Depending on the specifics of the policy, the organisation will receive a financial pay-out to help cover the costs associated with the response effort.
According to Ponemon Institute’s 2018 Cost of a Data Breach Study, organisations spend $148 (about €130) on average for every lost or stolen record. That money goes towards things like notifying affected data subjects, giving them access to complimentary credit monitoring services and hiring a digital forensics team to investigate the incident.
Damages associated with information security incidents generally aren’t mentioned in commercial insurance policies, meaning most providers won’t pay out if you make a claim based on, say, a business interruption.
You must therefore take out a specific cyber insurance policy if you want to protect yourself from the costs associated with cyber attacks and data breaches.
The cost of cyber insurance
As with all types of insurance, the lower your risk, the better deal you’ll get. However, as Gareth Wharton, chief executive of cyber at Hiscox, explains, the process of determining risk is more difficult for cyber insurers.

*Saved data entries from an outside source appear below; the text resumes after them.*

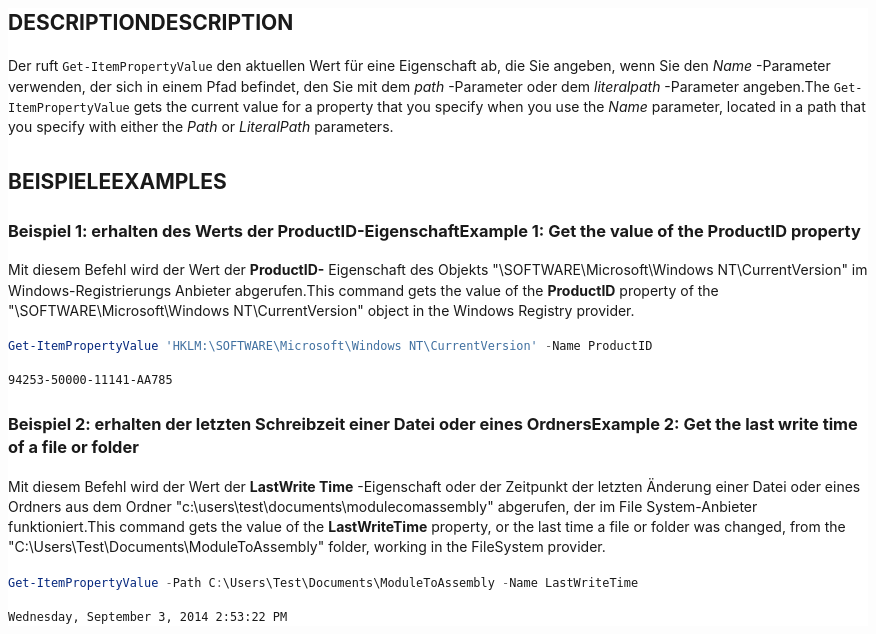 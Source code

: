 ## <span data-ttu-id="f8a7a-109">DESCRIPTION</span><span class="sxs-lookup"><span data-stu-id="f8a7a-109">DESCRIPTION</span></span>

<span data-ttu-id="f8a7a-110">Der ruft `Get-ItemPropertyValue` den aktuellen Wert für eine Eigenschaft ab, die Sie angeben, wenn Sie den *Name* -Parameter verwenden, der sich in einem Pfad befindet, den Sie mit dem *path* -Parameter oder dem *literalpath* -Parameter angeben.</span><span class="sxs-lookup"><span data-stu-id="f8a7a-110">The `Get-ItemPropertyValue` gets the current value for a property that you specify when you use the *Name* parameter, located in a path that you specify with either the *Path* or *LiteralPath* parameters.</span></span>

## <span data-ttu-id="f8a7a-111">BEISPIELE</span><span class="sxs-lookup"><span data-stu-id="f8a7a-111">EXAMPLES</span></span>

### <span data-ttu-id="f8a7a-112">Beispiel 1: erhalten des Werts der ProductID-Eigenschaft</span><span class="sxs-lookup"><span data-stu-id="f8a7a-112">Example 1: Get the value of the ProductID property</span></span>

<span data-ttu-id="f8a7a-113">Mit diesem Befehl wird der Wert der **ProductID-** Eigenschaft des Objekts "\SOFTWARE\Microsoft\Windows NT\CurrentVersion" im Windows-Registrierungs Anbieter abgerufen.</span><span class="sxs-lookup"><span data-stu-id="f8a7a-113">This command gets the value of the **ProductID** property of the "\SOFTWARE\Microsoft\Windows NT\CurrentVersion" object in the Windows Registry provider.</span></span>

```powershell
Get-ItemPropertyValue 'HKLM:\SOFTWARE\Microsoft\Windows NT\CurrentVersion' -Name ProductID
```

```output
94253-50000-11141-AA785
```

### <span data-ttu-id="f8a7a-114">Beispiel 2: erhalten der letzten Schreibzeit einer Datei oder eines Ordners</span><span class="sxs-lookup"><span data-stu-id="f8a7a-114">Example 2: Get the last write time of a file or folder</span></span>

<span data-ttu-id="f8a7a-115">Mit diesem Befehl wird der Wert der **LastWrite Time** -Eigenschaft oder der Zeitpunkt der letzten Änderung einer Datei oder eines Ordners aus dem Ordner "c:\users\test\documents\modulecomassembly" abgerufen, der im File System-Anbieter funktioniert.</span><span class="sxs-lookup"><span data-stu-id="f8a7a-115">This command gets the value of the **LastWriteTime** property, or the last time a file or folder was changed, from the "C:\Users\Test\Documents\ModuleToAssembly" folder, working in the FileSystem provider.</span></span>

```powershell
Get-ItemPropertyValue -Path C:\Users\Test\Documents\ModuleToAssembly -Name LastWriteTime
```

```output
Wednesday, September 3, 2014 2:53:22 PM
```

“Cyber isn’t like car or house insurance where the risks are known and the products haven’t changed that much. The types of risk are changing all the time and there’s no easy way of quantifying the cost of stolen data,” he said.
The insurer is therefore required to assess each organisation in more granular detail. It can’t make simple assumptions, like car insurers, for example, which can simply state that first-time drivers are most likely to get into accidents and set higher premiums.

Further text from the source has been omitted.